Pull every line with "search" from the data.

Stored items from a collection:

□ □ □ □ □

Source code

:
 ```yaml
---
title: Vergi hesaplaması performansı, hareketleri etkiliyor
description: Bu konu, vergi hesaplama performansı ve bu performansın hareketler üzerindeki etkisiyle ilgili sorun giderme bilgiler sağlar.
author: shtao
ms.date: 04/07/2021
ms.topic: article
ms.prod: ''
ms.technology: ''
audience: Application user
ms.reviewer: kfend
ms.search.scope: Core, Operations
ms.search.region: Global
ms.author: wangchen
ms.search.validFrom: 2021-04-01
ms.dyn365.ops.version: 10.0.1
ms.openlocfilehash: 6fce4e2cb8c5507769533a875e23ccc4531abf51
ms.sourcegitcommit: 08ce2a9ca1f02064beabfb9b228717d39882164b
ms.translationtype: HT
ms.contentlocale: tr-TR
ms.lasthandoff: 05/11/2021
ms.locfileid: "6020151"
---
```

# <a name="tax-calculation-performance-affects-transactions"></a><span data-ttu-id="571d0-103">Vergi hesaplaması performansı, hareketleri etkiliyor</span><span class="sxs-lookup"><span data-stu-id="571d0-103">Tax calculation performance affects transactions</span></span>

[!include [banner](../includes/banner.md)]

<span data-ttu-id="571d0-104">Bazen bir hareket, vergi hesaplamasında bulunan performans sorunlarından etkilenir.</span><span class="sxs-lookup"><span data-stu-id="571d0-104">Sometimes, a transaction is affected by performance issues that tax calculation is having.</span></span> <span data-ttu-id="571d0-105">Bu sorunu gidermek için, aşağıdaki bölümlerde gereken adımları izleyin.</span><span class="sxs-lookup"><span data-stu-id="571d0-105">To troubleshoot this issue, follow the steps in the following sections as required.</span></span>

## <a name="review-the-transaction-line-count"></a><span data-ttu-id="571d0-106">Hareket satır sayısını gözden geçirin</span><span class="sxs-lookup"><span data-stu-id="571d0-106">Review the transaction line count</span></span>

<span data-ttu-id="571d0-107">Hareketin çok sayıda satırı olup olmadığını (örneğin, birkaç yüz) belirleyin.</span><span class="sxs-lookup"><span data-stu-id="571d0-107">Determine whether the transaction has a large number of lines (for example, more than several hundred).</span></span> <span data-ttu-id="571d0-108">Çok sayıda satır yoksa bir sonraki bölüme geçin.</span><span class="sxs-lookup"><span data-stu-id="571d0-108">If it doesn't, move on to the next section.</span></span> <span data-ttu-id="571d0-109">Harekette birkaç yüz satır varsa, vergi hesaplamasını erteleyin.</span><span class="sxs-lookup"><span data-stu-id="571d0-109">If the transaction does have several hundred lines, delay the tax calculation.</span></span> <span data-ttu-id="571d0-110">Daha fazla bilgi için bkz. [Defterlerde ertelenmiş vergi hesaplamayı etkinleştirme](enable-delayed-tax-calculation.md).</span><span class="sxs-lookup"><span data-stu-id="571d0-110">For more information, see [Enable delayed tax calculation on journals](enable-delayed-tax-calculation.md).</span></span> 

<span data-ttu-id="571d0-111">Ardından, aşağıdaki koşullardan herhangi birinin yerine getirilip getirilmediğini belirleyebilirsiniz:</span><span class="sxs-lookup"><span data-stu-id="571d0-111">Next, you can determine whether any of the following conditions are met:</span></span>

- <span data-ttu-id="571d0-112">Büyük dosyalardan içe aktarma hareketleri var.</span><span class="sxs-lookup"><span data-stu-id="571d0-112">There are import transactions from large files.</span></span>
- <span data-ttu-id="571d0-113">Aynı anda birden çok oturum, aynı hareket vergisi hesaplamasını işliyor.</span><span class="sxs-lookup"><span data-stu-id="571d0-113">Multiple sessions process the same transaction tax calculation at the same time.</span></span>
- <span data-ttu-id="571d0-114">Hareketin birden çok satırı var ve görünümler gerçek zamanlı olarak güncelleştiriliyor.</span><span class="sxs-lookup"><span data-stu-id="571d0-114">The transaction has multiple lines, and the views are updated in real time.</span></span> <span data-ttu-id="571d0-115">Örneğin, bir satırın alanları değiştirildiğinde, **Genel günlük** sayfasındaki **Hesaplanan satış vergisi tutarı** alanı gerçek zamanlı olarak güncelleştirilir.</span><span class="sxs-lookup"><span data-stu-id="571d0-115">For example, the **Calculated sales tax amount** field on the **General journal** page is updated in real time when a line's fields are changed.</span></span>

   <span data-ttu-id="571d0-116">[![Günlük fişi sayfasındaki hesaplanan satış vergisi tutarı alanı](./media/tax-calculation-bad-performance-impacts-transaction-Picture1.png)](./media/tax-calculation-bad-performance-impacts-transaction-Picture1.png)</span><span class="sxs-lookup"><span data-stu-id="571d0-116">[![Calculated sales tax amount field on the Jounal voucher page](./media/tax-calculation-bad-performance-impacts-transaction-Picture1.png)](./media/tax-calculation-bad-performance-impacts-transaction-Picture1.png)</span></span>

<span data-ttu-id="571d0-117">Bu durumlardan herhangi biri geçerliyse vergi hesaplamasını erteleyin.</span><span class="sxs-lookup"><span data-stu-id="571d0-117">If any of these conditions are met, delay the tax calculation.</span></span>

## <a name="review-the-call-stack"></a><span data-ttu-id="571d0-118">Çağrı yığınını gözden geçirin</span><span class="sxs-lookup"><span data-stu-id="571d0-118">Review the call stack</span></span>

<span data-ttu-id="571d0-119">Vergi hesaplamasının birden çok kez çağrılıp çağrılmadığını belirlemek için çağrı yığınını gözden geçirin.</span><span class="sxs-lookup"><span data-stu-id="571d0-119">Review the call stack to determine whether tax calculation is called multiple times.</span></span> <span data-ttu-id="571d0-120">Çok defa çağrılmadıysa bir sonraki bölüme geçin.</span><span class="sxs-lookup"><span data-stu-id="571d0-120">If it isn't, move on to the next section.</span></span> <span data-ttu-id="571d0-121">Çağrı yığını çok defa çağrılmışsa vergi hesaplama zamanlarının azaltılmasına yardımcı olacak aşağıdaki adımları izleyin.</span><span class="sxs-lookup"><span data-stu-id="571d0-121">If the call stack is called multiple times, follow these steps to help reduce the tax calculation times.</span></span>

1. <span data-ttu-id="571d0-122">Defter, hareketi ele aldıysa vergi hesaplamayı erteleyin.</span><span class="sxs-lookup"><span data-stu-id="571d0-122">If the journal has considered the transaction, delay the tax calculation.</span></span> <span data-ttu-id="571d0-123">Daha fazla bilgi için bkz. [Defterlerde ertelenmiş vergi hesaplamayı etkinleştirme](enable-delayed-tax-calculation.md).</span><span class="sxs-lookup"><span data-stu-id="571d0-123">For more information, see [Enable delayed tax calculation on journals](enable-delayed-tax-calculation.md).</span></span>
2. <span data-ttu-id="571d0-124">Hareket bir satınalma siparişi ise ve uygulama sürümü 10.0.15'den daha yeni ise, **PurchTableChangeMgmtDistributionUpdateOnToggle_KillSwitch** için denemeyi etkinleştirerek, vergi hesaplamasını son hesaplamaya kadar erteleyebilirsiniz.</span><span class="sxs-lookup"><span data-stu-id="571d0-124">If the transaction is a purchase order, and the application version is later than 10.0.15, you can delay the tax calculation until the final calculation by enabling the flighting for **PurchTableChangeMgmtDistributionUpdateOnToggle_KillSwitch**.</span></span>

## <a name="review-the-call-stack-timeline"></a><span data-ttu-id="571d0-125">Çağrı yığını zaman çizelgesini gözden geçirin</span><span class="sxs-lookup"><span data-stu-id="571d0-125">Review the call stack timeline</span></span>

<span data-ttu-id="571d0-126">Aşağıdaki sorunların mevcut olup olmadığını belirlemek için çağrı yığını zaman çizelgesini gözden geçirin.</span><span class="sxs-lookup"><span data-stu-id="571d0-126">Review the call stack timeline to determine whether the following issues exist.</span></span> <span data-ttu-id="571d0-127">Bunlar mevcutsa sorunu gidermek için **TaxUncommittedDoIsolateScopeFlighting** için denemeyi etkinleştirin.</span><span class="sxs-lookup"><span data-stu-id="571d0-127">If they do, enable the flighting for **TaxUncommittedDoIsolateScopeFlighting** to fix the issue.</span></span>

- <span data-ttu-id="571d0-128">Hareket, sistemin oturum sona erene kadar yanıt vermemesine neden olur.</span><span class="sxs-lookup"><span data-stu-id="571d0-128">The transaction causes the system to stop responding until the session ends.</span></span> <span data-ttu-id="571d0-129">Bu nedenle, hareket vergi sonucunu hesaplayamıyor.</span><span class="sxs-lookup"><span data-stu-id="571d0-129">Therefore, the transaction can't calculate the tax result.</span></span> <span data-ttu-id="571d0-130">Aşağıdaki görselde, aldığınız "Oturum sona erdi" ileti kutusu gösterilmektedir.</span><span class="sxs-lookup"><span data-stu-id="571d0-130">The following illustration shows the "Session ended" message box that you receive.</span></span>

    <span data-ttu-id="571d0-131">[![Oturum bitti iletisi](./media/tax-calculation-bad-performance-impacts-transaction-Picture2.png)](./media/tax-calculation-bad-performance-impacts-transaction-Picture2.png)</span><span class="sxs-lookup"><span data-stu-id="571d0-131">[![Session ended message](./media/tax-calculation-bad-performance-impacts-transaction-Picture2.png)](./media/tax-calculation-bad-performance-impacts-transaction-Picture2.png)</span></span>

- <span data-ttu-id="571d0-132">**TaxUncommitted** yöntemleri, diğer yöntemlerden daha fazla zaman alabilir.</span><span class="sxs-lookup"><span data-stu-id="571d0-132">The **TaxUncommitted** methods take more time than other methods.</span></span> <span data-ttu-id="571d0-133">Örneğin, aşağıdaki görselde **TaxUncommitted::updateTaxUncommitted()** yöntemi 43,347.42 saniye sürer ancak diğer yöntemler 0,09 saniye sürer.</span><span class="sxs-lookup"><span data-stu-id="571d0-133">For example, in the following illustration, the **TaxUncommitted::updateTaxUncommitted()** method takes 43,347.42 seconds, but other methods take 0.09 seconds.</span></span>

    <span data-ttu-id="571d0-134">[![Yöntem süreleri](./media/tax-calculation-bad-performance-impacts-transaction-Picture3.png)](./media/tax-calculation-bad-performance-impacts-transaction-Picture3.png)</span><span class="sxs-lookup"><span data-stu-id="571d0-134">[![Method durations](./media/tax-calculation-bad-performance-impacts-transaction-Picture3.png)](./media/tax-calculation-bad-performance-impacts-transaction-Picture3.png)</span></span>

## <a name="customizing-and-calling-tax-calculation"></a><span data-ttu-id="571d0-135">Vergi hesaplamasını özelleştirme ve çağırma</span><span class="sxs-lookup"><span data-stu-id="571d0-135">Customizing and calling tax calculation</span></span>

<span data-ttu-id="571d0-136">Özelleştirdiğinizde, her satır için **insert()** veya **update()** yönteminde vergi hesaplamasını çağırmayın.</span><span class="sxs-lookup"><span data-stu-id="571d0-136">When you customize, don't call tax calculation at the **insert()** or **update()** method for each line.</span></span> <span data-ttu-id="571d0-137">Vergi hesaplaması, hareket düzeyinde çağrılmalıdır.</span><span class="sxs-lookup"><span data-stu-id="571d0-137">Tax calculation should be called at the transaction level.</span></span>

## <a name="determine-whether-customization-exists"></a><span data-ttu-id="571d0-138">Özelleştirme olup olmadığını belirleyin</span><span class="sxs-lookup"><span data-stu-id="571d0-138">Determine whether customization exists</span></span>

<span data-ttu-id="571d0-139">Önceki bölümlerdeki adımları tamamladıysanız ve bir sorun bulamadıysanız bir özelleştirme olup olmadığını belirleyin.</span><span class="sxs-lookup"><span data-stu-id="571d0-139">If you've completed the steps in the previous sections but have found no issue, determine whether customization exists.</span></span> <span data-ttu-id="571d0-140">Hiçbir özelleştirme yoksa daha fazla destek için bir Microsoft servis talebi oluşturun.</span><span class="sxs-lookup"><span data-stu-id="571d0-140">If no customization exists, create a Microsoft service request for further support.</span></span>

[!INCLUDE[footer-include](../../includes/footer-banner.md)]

□ □ □ □ □

*Result below*
ms.search.scope: Core, Operations
ms.search.region: Global
ms.search.validFrom: 2021-04-01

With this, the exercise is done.